RECORDS PROVIDED
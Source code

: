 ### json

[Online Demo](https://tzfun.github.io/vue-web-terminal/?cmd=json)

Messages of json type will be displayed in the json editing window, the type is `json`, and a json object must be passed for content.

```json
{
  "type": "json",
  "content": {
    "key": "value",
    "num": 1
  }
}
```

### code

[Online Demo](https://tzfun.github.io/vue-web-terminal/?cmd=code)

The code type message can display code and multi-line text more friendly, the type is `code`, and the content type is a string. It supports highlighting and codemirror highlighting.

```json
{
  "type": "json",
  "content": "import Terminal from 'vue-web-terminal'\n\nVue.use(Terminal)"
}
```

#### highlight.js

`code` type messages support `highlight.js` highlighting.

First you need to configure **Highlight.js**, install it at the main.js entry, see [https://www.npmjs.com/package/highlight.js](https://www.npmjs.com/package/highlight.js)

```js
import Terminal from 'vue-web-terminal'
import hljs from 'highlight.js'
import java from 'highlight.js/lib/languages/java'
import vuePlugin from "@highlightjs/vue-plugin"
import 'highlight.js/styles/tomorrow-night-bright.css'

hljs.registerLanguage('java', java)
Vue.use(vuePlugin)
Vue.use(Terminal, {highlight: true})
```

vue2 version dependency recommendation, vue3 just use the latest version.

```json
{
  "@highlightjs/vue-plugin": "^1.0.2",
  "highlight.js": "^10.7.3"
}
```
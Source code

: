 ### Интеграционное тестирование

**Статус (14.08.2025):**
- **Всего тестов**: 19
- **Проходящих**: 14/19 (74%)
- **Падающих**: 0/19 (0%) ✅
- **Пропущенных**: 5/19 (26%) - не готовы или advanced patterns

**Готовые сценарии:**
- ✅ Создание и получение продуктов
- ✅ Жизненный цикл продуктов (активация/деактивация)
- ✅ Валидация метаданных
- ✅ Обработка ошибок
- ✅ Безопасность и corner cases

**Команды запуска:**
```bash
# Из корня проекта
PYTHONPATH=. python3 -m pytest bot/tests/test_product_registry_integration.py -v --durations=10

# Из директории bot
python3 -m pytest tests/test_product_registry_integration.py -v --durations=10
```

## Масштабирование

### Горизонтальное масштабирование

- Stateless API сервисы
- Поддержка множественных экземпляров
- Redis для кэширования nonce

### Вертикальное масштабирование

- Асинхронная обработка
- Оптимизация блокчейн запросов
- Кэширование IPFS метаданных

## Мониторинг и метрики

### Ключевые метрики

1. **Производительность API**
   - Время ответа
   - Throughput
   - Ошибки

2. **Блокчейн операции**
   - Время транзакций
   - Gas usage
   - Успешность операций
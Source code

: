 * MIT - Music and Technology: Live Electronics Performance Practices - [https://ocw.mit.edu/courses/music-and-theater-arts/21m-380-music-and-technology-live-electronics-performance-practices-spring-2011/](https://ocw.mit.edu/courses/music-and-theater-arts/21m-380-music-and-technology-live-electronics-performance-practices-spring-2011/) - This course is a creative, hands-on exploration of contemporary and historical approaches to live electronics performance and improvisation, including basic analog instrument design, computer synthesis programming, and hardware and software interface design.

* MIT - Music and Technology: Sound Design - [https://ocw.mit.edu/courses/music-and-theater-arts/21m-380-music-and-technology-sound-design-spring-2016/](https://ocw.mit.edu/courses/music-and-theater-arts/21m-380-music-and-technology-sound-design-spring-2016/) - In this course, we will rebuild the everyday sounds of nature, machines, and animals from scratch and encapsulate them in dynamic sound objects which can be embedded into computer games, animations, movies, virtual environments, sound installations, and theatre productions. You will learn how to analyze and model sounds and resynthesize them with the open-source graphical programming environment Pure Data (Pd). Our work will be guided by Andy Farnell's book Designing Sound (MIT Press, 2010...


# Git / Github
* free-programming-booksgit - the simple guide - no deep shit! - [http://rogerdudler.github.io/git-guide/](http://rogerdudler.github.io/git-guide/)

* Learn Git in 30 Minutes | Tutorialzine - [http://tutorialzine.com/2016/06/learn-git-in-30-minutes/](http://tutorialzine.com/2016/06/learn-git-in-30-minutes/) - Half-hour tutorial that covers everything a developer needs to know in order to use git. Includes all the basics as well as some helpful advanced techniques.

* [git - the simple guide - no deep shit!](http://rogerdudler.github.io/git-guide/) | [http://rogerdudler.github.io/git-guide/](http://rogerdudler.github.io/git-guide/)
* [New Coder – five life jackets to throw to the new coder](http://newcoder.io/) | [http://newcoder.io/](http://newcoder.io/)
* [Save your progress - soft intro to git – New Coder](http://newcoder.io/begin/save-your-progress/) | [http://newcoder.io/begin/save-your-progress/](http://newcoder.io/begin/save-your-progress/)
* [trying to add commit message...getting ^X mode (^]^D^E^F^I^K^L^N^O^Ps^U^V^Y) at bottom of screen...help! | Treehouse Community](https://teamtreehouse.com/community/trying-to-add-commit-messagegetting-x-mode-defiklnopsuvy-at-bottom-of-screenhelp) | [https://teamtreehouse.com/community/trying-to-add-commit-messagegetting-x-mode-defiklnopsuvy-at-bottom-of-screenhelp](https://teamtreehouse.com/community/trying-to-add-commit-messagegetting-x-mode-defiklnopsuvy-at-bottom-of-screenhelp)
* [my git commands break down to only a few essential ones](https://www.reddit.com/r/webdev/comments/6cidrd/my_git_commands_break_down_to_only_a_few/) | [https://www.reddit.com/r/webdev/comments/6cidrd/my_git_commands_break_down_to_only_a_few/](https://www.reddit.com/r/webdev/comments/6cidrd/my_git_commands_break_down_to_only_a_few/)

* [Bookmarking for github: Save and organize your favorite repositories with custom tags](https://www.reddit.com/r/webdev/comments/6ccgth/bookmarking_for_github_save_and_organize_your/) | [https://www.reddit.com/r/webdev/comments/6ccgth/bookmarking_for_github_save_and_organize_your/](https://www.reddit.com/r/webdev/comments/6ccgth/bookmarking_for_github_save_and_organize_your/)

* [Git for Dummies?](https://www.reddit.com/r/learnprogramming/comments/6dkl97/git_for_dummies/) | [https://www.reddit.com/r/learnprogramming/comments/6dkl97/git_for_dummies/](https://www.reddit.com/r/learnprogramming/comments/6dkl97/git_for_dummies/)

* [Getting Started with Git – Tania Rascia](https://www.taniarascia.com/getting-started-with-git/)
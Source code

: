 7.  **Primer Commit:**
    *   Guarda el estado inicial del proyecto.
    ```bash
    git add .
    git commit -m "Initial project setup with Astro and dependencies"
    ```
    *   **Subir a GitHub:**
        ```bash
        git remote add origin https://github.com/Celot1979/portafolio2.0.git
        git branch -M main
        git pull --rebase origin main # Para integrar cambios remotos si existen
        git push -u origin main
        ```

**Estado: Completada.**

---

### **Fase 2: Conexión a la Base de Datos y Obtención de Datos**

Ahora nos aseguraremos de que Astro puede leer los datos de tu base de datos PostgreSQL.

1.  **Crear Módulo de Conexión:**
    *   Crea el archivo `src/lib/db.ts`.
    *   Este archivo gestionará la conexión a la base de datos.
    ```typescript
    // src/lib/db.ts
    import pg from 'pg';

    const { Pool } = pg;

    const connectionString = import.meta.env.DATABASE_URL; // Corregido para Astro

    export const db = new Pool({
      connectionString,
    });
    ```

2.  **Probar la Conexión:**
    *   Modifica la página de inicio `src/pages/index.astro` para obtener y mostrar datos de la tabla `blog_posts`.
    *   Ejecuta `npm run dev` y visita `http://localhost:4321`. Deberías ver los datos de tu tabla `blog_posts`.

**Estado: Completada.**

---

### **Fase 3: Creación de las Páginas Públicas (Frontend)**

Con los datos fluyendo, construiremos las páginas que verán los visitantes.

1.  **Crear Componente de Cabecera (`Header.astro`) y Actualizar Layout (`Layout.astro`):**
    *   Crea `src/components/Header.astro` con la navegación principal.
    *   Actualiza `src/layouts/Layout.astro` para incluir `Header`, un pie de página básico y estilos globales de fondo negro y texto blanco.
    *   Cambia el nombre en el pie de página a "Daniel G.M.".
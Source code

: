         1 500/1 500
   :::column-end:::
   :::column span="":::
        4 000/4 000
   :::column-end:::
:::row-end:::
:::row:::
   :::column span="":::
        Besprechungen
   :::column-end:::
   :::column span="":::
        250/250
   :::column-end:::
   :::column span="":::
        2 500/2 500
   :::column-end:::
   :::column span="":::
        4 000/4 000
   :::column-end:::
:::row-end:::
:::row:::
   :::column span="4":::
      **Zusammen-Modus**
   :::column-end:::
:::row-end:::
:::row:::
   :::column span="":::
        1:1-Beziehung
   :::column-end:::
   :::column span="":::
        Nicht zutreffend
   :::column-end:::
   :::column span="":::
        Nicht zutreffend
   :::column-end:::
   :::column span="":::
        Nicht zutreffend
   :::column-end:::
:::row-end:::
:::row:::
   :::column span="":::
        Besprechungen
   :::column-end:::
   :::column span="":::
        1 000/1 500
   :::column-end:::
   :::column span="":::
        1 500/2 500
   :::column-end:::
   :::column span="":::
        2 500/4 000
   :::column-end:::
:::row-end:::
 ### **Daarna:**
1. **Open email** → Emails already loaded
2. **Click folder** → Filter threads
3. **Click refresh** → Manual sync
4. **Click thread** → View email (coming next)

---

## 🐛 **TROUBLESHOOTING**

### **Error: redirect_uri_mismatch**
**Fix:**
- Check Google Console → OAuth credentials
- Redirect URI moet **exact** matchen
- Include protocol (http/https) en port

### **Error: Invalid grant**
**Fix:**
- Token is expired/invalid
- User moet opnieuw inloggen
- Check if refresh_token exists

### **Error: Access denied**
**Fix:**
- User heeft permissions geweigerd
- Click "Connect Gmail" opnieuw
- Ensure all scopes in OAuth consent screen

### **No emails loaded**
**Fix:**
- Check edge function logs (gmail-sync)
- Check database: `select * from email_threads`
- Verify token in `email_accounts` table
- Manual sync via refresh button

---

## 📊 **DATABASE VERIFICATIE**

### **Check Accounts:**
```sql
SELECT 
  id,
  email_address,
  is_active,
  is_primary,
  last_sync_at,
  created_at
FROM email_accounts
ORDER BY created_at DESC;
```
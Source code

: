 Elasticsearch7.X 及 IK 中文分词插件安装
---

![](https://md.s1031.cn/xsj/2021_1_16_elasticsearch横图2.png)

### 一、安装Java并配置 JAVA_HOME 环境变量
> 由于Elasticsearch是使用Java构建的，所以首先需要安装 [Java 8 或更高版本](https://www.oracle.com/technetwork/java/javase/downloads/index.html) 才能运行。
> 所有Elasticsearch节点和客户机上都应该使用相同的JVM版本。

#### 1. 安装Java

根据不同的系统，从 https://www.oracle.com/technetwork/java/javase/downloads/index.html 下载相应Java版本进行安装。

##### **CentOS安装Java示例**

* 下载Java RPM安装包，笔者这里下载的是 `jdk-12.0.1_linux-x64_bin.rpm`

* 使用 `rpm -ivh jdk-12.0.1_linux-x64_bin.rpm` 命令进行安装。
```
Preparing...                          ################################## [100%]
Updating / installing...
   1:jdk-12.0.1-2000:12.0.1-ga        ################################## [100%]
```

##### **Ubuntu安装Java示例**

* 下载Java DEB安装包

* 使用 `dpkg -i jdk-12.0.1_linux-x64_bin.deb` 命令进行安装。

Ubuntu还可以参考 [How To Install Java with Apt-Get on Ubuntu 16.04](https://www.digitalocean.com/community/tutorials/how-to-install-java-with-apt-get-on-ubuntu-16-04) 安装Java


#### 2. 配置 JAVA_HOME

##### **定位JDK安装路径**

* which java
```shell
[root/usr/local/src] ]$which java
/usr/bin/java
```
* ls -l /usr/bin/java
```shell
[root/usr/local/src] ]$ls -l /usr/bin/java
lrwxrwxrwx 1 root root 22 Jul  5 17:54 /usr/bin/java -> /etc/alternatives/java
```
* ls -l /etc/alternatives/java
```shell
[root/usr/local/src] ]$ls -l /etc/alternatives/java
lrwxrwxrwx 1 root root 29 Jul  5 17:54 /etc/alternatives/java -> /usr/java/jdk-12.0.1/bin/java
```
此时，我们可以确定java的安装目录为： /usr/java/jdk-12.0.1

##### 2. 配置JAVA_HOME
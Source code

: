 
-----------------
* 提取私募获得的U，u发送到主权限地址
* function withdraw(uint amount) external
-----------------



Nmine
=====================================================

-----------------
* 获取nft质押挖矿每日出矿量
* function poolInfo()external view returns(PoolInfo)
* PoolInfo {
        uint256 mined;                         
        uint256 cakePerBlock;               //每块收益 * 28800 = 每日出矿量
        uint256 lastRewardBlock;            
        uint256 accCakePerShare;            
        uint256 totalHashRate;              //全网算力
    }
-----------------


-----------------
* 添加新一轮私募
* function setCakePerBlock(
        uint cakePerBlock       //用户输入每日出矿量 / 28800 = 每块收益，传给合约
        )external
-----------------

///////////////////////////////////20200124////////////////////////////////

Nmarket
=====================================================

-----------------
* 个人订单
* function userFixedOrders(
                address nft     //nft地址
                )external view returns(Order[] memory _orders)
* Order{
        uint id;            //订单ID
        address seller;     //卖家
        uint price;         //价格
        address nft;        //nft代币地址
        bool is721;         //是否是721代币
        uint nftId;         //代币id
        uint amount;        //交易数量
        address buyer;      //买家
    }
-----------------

THE TASK
Write down exactly every line of the material above up to and including the line containing "- Поддержка множественных экземпляров".

SOLUTION FOR THIS TASK
Source code

: ### json

[Online Demo](https://tzfun.github.io/vue-web-terminal/?cmd=json)

Messages of json type will be displayed in the json editing window, the type is `json`, and a json object must be passed for content.

```json
{
  "type": "json",
  "content": {
    "key": "value",
    "num": 1
  }
}
```

### code

[Online Demo](https://tzfun.github.io/vue-web-terminal/?cmd=code)

The code type message can display code and multi-line text more friendly, the type is `code`, and the content type is a string. It supports highlighting and codemirror highlighting.

```json
{
  "type": "json",
  "content": "import Terminal from 'vue-web-terminal'\n\nVue.use(Terminal)"
}
```

#### highlight.js

`code` type messages support `highlight.js` highlighting.

First you need to configure **Highlight.js**, install it at the main.js entry, see [https://www.npmjs.com/package/highlight.js](https://www.npmjs.com/package/highlight.js)

```js
import Terminal from 'vue-web-terminal'
import hljs from 'highlight.js'
import java from 'highlight.js/lib/languages/java'
import vuePlugin from "@highlightjs/vue-plugin"
import 'highlight.js/styles/tomorrow-night-bright.css'

hljs.registerLanguage('java', java)
Vue.use(vuePlugin)
Vue.use(Terminal, {highlight: true})
```

vue2 version dependency recommendation, vue3 just use the latest version.

```json
{
  "@highlightjs/vue-plugin": "^1.0.2",
  "highlight.js": "^10.7.3"
}
```
Source code

: ### Интеграционное тестирование

**Статус (14.08.2025):**
- **Всего тестов**: 19
- **Проходящих**: 14/19 (74%)
- **Падающих**: 0/19 (0%) ✅
- **Пропущенных**: 5/19 (26%) - не готовы или advanced patterns

**Готовые сценарии:**
- ✅ Создание и получение продуктов
- ✅ Жизненный цикл продуктов (активация/деактивация)
- ✅ Валидация метаданных
- ✅ Обработка ошибок
- ✅ Безопасность и corner cases

**Команды запуска:**
```bash
# Из корня проекта
PYTHONPATH=. python3 -m pytest bot/tests/test_product_registry_integration.py -v --durations=10

# Из директории bot
python3 -m pytest tests/test_product_registry_integration.py -v --durations=10
```

## Масштабирование

### Горизонтальное масштабирование

- Stateless API сервисы
- Поддержка множественных экземпляров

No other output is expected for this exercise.